The methane-based natural gas is either a by-product of oil fields, being produced in small or medium quantities, in general in association with crude oil, or else it is a major product from a gas field, where it is to be found in combination with other gases, mainly C-2 to C-4 alkanes, CO2, and nitrogen.
When the natural gas is associated in small quantities with crude oil, it is generally treated and separated and then used on site as fuel for turbines or piston engines in order to produce electricity and heat for use in the separation or production processes.
When the quantities of natural gas are large, or indeed substantial, they need to be transported so that they can be used in regions far away, in general on other continents, and in order to do this the preferred method is to transport the gas while it is in the cryogenic liquid state (−165° C.) and substantially at ambient atmospheric pressure.
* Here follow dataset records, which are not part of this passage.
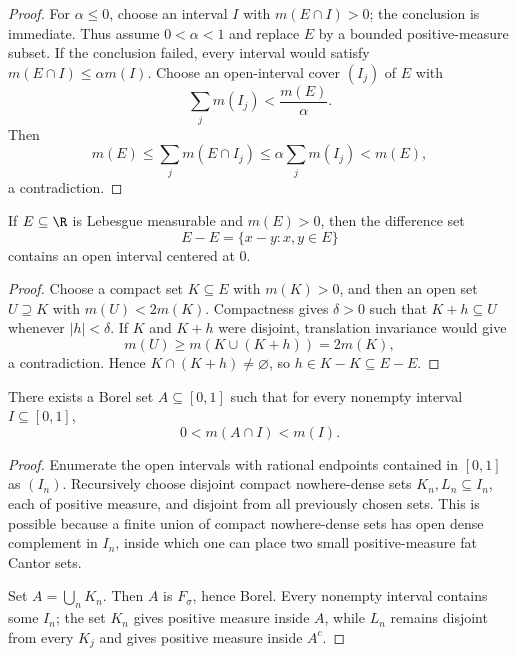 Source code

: \begin{proof}
For $\alpha\leq0$, choose an interval $I$ with $m(E\cap I)>0$; the conclusion is immediate. Thus assume $0<\alpha<1$ and replace $E$ by a bounded positive-measure subset. If the conclusion failed, every interval would satisfy $m(E\cap I)\leq\alpha m(I)$. Choose an open-interval cover $(I_j)$ of $E$ with
\[
\sum_jm(I_j)<\frac{m(E)}{\alpha}.
\]
Then
\[
m(E)\leq\sum_jm(E\cap I_j)
 \leq\alpha\sum_jm(I_j)<m(E),
\]
a contradiction.
\end{proof}

\begin{thm}[Steinhaus]
If $E\subseteq\R$ is Lebesgue measurable and $m(E)>0$, then the difference set
\[
E-E=\{x-y:x,y\in E\}
\]
contains an open interval centered at $0$.
\end{thm}

\begin{proof}
Choose a compact set $K\subseteq E$ with $m(K)>0$, and then an open set $U\supseteq K$ with $m(U)<2m(K)$. Compactness gives $\delta>0$ such that $K+h\subseteq U$ whenever $|h|<\delta$. If $K$ and $K+h$ were disjoint, translation invariance would give
\[
m(U)\geq m(K\cup(K+h))=2m(K),
\]
a contradiction. Hence $K\cap(K+h)\neq\varnothing$, so $h\in K-K\subseteq E-E$.
\end{proof}

\begin{prop}
There exists a Borel set $A\subseteq[0,1]$ such that for every nonempty interval $I\subseteq[0,1]$,
\[
0<m(A\cap I)<m(I).
\]
\end{prop}

\begin{proof}
Enumerate the open intervals with rational endpoints contained in $[0,1]$ as $(I_n)$. Recursively choose disjoint compact nowhere-dense sets $K_n,L_n\subseteq I_n$, each of positive measure, and disjoint from all previously chosen sets. This is possible because a finite union of compact nowhere-dense sets has open dense complement in $I_n$, inside which one can place two small positive-measure fat Cantor sets.

Set $A=\bigcup_nK_n$. Then $A$ is $F_\sigma$, hence Borel. Every nonempty interval contains some $I_n$; the set $K_n$ gives positive measure inside $A$, while $L_n$ remains disjoint from every $K_j$ and gives positive measure inside $A^c$.
\end{proof}
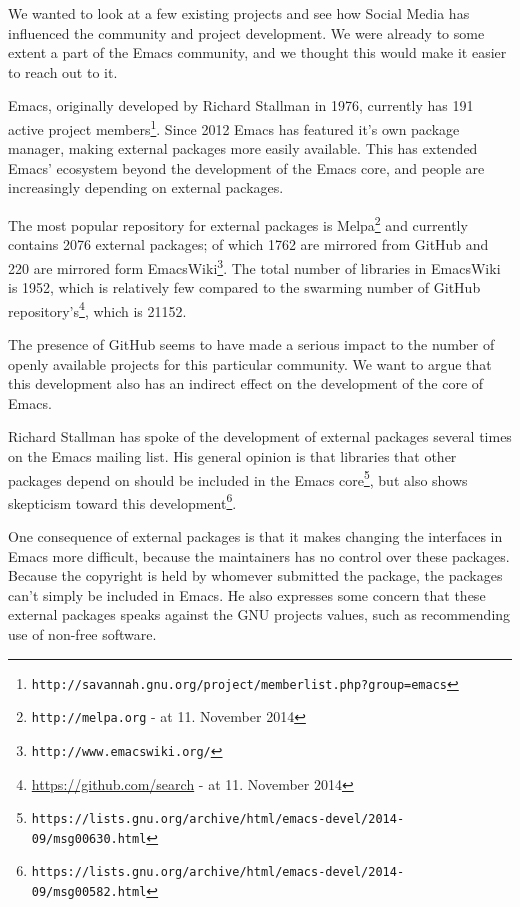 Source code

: \documentclass[a4paper,11pt]{article} %
\begin{document}
We wanted to look at a few existing projects and see how Social Media has
influenced the community and project development. We were already to some
extent a part of the Emacs community, and we thought this would make it
easier to reach out to it.

Emacs, originally developed by Richard Stallman in 1976, currently has
\num{191} active project
members\footnote{\texttt{http://savannah.gnu.org/project/memberlist.php?group=emacs}}.
Since \num{2012} Emacs has featured it's own package manager, making
external packages more easily available. This has extended Emacs' ecosystem
beyond the development of the Emacs core, and people are increasingly
depending on external packages.

The most popular repository for external packages is
Melpa\footnote{\texttt{http://melpa.org} - at 11. November 2014} and
currently contains \num{2076} external packages; of which \num{1762} are
mirrored from GitHub and \num{220} are mirrored form
EmacsWiki\footnote{\texttt{http://www.emacswiki.org/}}. The total number of
libraries in EmacsWiki is \num{1952}, which is relatively few compared to
the swarming number of GitHub
repository's\footnote{\href{https://github.com/search?utf8=\%E2\%9C\%93\&q=language\%3Aemacs-lisp\&type=Repositories\&ref=searchresults}{https://github.com/search}
  - at 11. November 2014}, which is \num{21152}.

The presence of GitHub seems to have made a serious impact to the number of
openly available projects for this particular community. We want to argue
that this development also has an indirect effect on the development of the
core of Emacs.

Richard Stallman has spoke of the development of external packages several
times on the Emacs mailing list. His general opinion is that libraries that
other packages depend on should be included in the Emacs
core\footnote{\texttt{https://lists.gnu.org/archive/html/emacs-devel/2014-09/msg00630.html}},
but also shows skepticism toward this
development\footnote{\texttt{https://lists.gnu.org/archive/html/emacs-devel/2014-09/msg00582.html}}.

One consequence of external packages is that it makes changing the
interfaces in Emacs more difficult, because the maintainers has no control
over these packages. Because the copyright is held by whomever submitted the
package, the packages can't simply be included in Emacs. He also expresses
some concern that these external packages speaks against the GNU projects
values, such as recommending use of non-free software.
\end{document}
Specialized transport ships known as “methane tankers” possess tanks of very large dimensions with extreme insulation in order to limit evaporation while traveling.
Gas is generally liquefied for transport purposes in the proximity of the production site, generally on land, and that requires substantial installations in order to achieve capacities of several millions of (metric) tonnes per year, with the largest existing units combining three or four liquefaction units, each having a unit capacity of 3 megatonnes (Mt) to 4 Mt per year.
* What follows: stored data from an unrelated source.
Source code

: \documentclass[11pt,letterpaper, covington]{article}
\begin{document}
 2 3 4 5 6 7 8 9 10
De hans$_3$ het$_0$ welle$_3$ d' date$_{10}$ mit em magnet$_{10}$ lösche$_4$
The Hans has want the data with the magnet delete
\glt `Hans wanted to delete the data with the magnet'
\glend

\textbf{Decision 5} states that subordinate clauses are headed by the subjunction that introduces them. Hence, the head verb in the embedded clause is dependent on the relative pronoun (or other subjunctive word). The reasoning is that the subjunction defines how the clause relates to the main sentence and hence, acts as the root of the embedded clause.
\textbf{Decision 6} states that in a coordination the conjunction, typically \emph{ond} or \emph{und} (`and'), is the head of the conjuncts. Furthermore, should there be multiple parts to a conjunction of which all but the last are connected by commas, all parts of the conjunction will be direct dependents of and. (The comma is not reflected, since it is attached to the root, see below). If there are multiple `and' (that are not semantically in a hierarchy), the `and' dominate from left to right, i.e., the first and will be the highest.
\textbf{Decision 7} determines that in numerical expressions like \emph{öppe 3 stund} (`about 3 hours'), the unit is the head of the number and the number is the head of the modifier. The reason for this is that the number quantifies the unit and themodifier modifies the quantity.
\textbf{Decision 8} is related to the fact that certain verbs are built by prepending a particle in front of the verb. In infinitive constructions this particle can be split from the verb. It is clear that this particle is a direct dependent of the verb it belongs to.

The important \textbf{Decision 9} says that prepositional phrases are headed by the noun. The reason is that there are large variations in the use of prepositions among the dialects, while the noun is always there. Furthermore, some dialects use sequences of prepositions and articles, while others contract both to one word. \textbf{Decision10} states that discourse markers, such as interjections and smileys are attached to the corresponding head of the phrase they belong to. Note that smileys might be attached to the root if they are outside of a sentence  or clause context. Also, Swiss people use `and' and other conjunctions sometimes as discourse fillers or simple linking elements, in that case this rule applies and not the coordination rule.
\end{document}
The liquefaction process requires substantial quantities of mechanical energy, with the mechanical energy generally being produced on site by taking a portion of the gas in order to produce the energy needed by the liquefaction process. A portion of the gas is then used as fuel in gas turbines, steam turbines, or piston engines.
Numerous thermodynamic cycles have been developed for the purpose of optimizing overall energy efficiency. There are two main types of cycle. A first type is based on compressing and expanding a refrigerant fluid with a change of phase, while a second type is based on compressing and expanding a refrigerant gas without a change of phase. The terms “refrigerant fluid” and “refrigerant gas” are used to designate a gas or gas mixture circulating in a closed circuit and being subjected to stages of compression, possibly of liquefaction, then of heat exchange with the external medium, and subsequently stages of expansion, possibly of evaporation, and finally of heat exchange with the natural gas for liquefying, which gas comprises methane, and cools little by little to reach its liquefaction temperature at atmospheric pressure, i.e. about −165° C. for LNG.
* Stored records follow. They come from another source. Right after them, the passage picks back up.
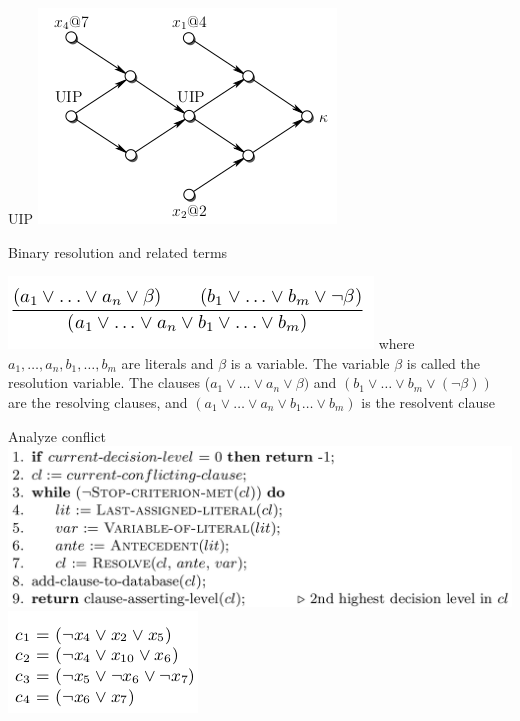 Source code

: \documentclass{beamer}
\begin{document}
\begin{frame}{UIP}
\includegraphics[scale=0.4]{UIP.png}
\begin{block}{Binary resolution and related terms}
\end{block}
\includegraphics[scale=0.5]{Binary_resolution.png}
where $a_1, \dots, a_n, b_1, \dots, b_m$ are literals and $\beta$ is a variable. The variable $\beta$ is called the resolution variable. The clauses ($a_1 \vee \dots \vee a_n \vee \beta)$ and $(b_1 \vee \dots \vee b_m \vee (\lnot\beta))$ are the resolving clauses, and $(a_1 \vee \dots \vee a_n \vee b_1 \dots \vee b_m)$ is the resolvent clause
\end{frame}

\begin{frame}{Analyze conflict}
\includegraphics[scale=0.25]{Analyze-Conflict.png}
\includegraphics[scale=0.5]{UIP1.png}
\end{frame}
\end{document}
Said first cycle type with a change of phase is generally used in installations on land and it requires a large amount of equipment and occupies a large footprint. In addition, the refrigerant fluids, generally in the form of mixtures, are constituted by butane, propane, ethane, and methane, which gases are dangerous since in the event of a leak they run the risk of leading to substantial fires or explosions. In contrast, in spite of the complexity of the equipment required, they remain more efficient and they require about 0.3 kilowatt hours (kWh) of energy per kilogram (kg) of LNG that is produced.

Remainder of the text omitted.